PROMPT: Among the lines below, keep only those from the one containing "## [Unreleased]" through the one containing "## A Few Details", and reproduce them exactly.

_ _ _ _ _

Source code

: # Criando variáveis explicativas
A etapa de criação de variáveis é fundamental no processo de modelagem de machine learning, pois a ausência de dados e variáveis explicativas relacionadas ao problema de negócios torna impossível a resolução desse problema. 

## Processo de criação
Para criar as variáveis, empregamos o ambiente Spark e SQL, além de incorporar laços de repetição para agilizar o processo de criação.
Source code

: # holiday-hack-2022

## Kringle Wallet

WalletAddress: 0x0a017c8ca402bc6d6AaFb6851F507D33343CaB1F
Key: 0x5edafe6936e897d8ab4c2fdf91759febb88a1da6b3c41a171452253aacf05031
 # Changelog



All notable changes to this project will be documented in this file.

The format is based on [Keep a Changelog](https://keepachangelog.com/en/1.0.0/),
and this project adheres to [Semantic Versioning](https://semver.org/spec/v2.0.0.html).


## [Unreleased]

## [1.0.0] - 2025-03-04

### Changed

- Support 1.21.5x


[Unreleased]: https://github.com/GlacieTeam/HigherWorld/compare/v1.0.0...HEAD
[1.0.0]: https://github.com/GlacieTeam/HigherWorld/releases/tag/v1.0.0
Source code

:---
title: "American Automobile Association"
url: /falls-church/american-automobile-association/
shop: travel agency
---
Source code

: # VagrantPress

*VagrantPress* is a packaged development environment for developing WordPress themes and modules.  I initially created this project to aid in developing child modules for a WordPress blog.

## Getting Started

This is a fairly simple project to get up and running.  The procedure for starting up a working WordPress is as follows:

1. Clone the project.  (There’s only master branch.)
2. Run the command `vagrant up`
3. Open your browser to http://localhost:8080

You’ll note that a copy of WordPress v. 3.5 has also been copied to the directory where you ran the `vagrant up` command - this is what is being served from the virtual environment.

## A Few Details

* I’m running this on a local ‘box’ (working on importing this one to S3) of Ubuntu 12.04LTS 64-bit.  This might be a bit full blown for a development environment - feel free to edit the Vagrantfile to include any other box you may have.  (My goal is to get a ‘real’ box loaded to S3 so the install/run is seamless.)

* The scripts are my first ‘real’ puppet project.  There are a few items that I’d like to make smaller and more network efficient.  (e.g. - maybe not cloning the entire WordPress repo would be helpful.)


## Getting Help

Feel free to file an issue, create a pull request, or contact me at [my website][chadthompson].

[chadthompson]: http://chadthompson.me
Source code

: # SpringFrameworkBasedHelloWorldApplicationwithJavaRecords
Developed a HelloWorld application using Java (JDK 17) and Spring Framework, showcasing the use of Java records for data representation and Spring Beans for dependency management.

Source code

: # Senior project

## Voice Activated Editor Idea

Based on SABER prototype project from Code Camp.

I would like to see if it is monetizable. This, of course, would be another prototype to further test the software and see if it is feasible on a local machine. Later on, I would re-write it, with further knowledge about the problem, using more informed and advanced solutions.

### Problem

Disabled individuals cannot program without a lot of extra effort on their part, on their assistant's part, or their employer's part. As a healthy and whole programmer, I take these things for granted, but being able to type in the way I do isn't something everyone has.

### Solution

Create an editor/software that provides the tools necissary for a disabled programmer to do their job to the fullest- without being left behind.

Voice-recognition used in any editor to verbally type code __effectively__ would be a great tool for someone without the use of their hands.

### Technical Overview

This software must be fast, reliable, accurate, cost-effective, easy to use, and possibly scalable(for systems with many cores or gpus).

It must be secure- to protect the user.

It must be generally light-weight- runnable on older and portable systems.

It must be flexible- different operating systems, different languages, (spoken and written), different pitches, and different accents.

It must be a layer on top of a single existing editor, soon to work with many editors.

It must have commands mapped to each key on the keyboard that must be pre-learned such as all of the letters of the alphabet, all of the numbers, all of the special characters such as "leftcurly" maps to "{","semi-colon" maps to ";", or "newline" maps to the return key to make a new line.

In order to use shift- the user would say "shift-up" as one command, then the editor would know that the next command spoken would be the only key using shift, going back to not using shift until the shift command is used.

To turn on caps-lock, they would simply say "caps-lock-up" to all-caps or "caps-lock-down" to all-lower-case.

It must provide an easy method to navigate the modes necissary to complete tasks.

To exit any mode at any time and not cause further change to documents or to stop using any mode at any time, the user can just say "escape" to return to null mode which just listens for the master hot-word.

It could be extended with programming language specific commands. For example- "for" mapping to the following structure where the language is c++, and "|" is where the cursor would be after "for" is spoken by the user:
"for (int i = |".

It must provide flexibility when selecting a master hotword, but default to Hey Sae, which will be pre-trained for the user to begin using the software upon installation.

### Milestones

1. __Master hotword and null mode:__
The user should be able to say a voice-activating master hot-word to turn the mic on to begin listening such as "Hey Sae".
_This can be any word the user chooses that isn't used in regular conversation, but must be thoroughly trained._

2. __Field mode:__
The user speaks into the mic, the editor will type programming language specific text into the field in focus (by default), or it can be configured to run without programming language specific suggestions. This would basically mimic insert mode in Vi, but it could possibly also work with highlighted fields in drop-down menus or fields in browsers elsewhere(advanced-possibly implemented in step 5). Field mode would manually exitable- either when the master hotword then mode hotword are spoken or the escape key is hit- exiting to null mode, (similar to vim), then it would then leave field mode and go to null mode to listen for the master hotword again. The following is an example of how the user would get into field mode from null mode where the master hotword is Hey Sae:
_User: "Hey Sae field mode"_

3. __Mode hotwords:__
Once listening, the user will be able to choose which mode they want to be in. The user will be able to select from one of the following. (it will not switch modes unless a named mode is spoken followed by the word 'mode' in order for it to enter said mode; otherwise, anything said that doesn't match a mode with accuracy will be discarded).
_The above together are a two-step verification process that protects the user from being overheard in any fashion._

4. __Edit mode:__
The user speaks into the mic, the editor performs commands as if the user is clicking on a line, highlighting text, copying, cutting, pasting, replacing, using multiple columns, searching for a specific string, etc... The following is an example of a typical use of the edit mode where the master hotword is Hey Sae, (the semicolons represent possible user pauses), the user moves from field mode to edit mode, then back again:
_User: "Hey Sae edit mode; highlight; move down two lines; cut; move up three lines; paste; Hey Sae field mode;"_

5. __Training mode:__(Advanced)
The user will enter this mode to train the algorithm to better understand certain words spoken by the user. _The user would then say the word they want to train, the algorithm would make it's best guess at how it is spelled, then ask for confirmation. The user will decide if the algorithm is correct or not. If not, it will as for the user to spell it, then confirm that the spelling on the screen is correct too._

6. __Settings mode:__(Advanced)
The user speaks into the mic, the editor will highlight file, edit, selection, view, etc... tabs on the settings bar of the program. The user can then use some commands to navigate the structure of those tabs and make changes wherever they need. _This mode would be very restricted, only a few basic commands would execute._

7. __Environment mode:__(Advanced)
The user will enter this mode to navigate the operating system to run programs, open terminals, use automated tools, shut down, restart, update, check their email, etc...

_ _ _ _ _

SOLUTION:
## [Unreleased]

## [1.0.0] - 2025-03-04

### Changed

- Support 1.21.5x


[Unreleased]: https://github.com/GlacieTeam/HigherWorld/compare/v1.0.0...HEAD
[1.0.0]: https://github.com/GlacieTeam/HigherWorld/releases/tag/v1.0.0
Source code

:---
title: "American Automobile Association"
url: /falls-church/american-automobile-association/
shop: travel agency
---
Source code

: # VagrantPress

*VagrantPress* is a packaged development environment for developing WordPress themes and modules.  I initially created this project to aid in developing child modules for a WordPress blog.

## Getting Started

This is a fairly simple project to get up and running.  The procedure for starting up a working WordPress is as follows:

1. Clone the project.  (There’s only master branch.)
2. Run the command `vagrant up`
3. Open your browser to http://localhost:8080

You’ll note that a copy of WordPress v. 3.5 has also been copied to the directory where you ran the `vagrant up` command - this is what is being served from the virtual environment.

## A Few Details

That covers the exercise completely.